Supplied material -

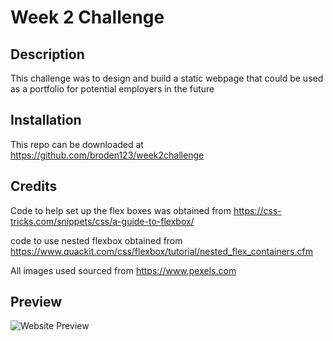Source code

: # Week 2 Challenge

## Description

This challenge was to design and build a static webpage that could be used as a portfolio for potential employers in the future

## Installation

This repo can be downloaded at https://github.com/broden123/week2challenge

## Credits

Code to help set up the flex boxes was obtained from https://css-tricks.com/snippets/css/a-guide-to-flexbox/

code to use nested flexbox obtained from https://www.quackit.com/css/flexbox/tutorial/nested_flex_containers.cfm

All images used sourced from https://www.pexels.com

## Preview

![Website Preview](https://github.com/broden123/week2challenge/blob/main/assets/images/preview.JPG)
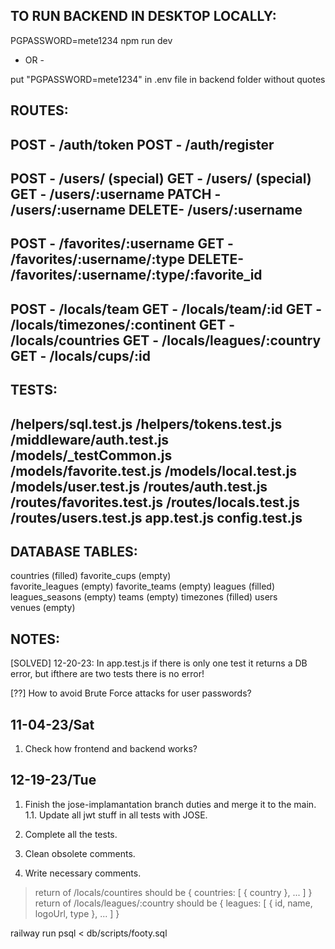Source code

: 

TO RUN BACKEND IN DESKTOP LOCALLY:
----------------------------------
PGPASSWORD=mete1234 npm run dev

- OR -

put "PGPASSWORD=mete1234" in .env file in backend folder without quotes


ROUTES:
-------
POST  - /auth/token
POST  - /auth/register
--------------------------
POST  - /users/  (special)
GET   - /users/  (special)
GET   - /users/:username
PATCH - /users/:username
DELETE- /users/:username
--------------------------
POST  - /favorites/:username
GET   - /favorites/:username/:type
DELETE- /favorites/:username/:type/:favorite_id
--------------------------
POST  - /locals/team
GET   - /locals/team/:id
GET   - /locals/timezones/:continent
GET   - /locals/countries
GET   - /locals/leagues/:country
GET   - /locals/cups/:id
--------------------------


TESTS:
------
/helpers/sql.test.js
/helpers/tokens.test.js
/middleware/auth.test.js
/models/_testCommon.js
/models/favorite.test.js
/models/local.test.js
/models/user.test.js
/routes/auth.test.js
/routes/favorites.test.js
/routes/locals.test.js
/routes/users.test.js
app.test.js
config.test.js
--------------------------


DATABASE TABLES:
----------------
countries        (filled)
favorite_cups    (empty)   
favorite_leagues (empty)
favorite_teams   (empty)
leagues          (filled)
leagues_seasons  (empty)
teams            (empty)
timezones        (filled)
users            
venues           (empty)



NOTES:
--------
[SOLVED]
12-20-23: In app.test.js if there is only one test it returns a DB error, but ifthere are two tests there is no error!

[??]
How to avoid Brute Force attacks for user passwords?


11-04-23/Sat
------------
1. Check how frontend and backend works?


12-19-23/Tue
------------
1. Finish the jose-implamantation branch duties and merge it to the main.
    1.1. Update all jwt stuff in all tests with JOSE.

2. Complete all the tests.

3. Clean obsolete comments.

4. Write necessary comments.




> return of /locals/countires should be { countries: [ { country }, ... ] }
> return of /locals/leagues/:country should be 
    { leagues: [ { id, name, logoUrl, type }, ... ] }
    



railway run psql < db/scripts/footy.sql



















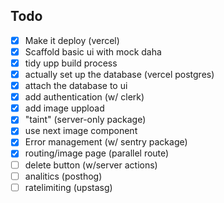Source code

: 
## Todo 
- [x] Make it deploy (vercel)
 - [x] Scaffold basic ui with mock daha 
  - [x] tidy upp build process
 - [x] actually set up the database (vercel postgres)
- [x] attach the database to ui
- [x] add authentication (w/ clerk)
- [x] add image uppload 
- [x] "taint" (server-only package)
- [x] use next image component
- [x] Error management  (w/ sentry package)
- [x] routing/image page (parallel route)
-  [ ] delete button (w/server actions)
- [ ] analitics (posthog)
- [ ] ratelimiting (upstasg)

About this exercise - Among the lines above, find the ones containing "username" and copy them.

Response to the exercise -
GET   - /users/:username
PATCH - /users/:username
DELETE- /users/:username
POST  - /favorites/:username
GET   - /favorites/:username/:type
DELETE- /favorites/:username/:type/:favorite_id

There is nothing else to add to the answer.